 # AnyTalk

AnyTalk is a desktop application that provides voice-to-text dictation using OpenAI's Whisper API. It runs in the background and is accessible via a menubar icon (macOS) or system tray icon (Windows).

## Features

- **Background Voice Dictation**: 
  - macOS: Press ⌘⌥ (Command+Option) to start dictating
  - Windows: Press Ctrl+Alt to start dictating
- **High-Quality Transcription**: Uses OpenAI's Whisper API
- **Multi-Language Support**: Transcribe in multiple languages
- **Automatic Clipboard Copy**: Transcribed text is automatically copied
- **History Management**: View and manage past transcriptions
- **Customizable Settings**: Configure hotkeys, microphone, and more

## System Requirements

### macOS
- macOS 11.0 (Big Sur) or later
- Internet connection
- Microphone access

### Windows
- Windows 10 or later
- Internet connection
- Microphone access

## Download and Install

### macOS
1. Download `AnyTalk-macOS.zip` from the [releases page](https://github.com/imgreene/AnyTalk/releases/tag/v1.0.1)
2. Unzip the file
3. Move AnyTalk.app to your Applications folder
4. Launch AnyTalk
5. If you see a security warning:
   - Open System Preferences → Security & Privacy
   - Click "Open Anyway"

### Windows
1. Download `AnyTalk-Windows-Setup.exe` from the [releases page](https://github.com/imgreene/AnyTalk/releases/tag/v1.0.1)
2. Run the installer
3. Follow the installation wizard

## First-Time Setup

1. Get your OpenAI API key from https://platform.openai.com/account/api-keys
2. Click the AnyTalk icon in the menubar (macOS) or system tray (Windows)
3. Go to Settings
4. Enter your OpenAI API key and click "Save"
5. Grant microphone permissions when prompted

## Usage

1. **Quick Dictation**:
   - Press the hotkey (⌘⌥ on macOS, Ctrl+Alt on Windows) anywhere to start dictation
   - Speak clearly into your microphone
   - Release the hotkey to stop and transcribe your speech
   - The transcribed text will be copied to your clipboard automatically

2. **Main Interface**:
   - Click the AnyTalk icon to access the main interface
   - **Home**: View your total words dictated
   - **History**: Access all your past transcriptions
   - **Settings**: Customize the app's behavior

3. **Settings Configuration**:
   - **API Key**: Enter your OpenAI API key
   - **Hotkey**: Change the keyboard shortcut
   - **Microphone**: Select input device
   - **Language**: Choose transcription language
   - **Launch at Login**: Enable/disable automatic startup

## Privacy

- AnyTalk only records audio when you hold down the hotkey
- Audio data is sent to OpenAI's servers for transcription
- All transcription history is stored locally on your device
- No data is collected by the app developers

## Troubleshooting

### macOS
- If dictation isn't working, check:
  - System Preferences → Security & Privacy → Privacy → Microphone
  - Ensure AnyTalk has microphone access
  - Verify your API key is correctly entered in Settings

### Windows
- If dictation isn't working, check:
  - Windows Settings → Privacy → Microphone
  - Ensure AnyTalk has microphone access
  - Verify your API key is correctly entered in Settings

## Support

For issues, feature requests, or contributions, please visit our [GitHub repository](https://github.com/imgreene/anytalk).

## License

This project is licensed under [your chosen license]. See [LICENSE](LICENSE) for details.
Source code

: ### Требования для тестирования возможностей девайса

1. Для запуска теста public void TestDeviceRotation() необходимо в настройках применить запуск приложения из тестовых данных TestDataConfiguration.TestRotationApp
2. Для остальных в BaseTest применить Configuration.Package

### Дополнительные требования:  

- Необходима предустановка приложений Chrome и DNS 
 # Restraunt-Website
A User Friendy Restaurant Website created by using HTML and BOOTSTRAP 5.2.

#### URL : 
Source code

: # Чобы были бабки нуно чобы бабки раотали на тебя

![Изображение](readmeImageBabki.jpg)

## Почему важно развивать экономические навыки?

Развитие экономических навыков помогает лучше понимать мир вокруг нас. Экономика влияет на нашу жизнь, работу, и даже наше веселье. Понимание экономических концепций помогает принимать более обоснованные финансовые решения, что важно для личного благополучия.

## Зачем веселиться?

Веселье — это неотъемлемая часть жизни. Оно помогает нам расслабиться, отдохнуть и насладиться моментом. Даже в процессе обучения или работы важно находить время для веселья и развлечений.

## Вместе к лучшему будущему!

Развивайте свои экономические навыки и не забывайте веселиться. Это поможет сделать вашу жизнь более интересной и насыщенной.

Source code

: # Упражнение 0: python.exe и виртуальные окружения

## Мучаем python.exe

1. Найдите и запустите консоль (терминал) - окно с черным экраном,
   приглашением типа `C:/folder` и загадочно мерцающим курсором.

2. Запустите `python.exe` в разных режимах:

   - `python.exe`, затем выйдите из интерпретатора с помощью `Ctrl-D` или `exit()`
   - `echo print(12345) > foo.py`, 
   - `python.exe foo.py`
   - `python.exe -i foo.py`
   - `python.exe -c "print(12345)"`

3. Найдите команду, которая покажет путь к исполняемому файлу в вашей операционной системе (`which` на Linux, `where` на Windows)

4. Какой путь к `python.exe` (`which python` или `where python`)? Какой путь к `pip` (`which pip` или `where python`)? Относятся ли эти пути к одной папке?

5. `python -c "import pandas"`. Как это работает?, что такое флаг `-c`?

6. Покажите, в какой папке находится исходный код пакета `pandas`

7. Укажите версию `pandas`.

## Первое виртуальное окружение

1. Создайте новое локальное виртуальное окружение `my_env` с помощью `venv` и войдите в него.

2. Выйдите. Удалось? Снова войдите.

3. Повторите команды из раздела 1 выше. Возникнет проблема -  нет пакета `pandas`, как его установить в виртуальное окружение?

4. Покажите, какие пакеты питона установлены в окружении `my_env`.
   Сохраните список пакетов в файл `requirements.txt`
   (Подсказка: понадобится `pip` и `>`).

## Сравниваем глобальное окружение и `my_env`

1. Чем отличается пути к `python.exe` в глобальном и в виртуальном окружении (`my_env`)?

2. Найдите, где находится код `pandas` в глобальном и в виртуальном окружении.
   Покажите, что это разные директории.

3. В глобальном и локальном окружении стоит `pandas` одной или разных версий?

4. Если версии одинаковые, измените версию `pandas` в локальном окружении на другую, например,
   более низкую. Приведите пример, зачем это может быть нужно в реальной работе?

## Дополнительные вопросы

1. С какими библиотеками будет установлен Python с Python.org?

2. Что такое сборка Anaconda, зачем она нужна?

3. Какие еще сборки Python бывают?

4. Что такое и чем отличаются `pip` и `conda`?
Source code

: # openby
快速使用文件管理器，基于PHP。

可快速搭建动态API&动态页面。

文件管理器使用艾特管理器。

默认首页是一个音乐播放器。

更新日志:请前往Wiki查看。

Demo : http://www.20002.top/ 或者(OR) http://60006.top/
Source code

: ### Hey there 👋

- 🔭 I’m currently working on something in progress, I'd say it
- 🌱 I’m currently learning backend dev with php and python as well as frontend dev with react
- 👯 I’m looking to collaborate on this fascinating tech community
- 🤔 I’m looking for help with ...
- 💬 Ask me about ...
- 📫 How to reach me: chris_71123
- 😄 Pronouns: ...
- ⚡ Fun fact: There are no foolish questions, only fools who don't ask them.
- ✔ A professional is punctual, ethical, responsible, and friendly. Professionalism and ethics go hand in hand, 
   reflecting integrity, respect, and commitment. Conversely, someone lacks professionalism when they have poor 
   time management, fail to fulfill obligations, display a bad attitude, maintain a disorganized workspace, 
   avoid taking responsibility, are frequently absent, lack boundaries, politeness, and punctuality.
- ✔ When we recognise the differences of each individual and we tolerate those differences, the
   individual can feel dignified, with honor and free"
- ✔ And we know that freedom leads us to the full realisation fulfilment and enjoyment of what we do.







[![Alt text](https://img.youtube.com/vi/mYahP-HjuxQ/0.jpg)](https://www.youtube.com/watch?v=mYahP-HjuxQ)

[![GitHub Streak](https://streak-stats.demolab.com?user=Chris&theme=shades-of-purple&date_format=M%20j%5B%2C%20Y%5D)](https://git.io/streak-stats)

----

▶ **Task directions**
Each line in the entries above that includes the string "Ctrl" should be extracted.

▶ **Result of this task**
  - Windows: Press Ctrl+Alt to start dictating
   - Press the hotkey (⌘⌥ on macOS, Ctrl+Alt on Windows) anywhere to start dictation
   - `python.exe`, затем выйдите из интерпретатора с помощью `Ctrl-D` или `exit()`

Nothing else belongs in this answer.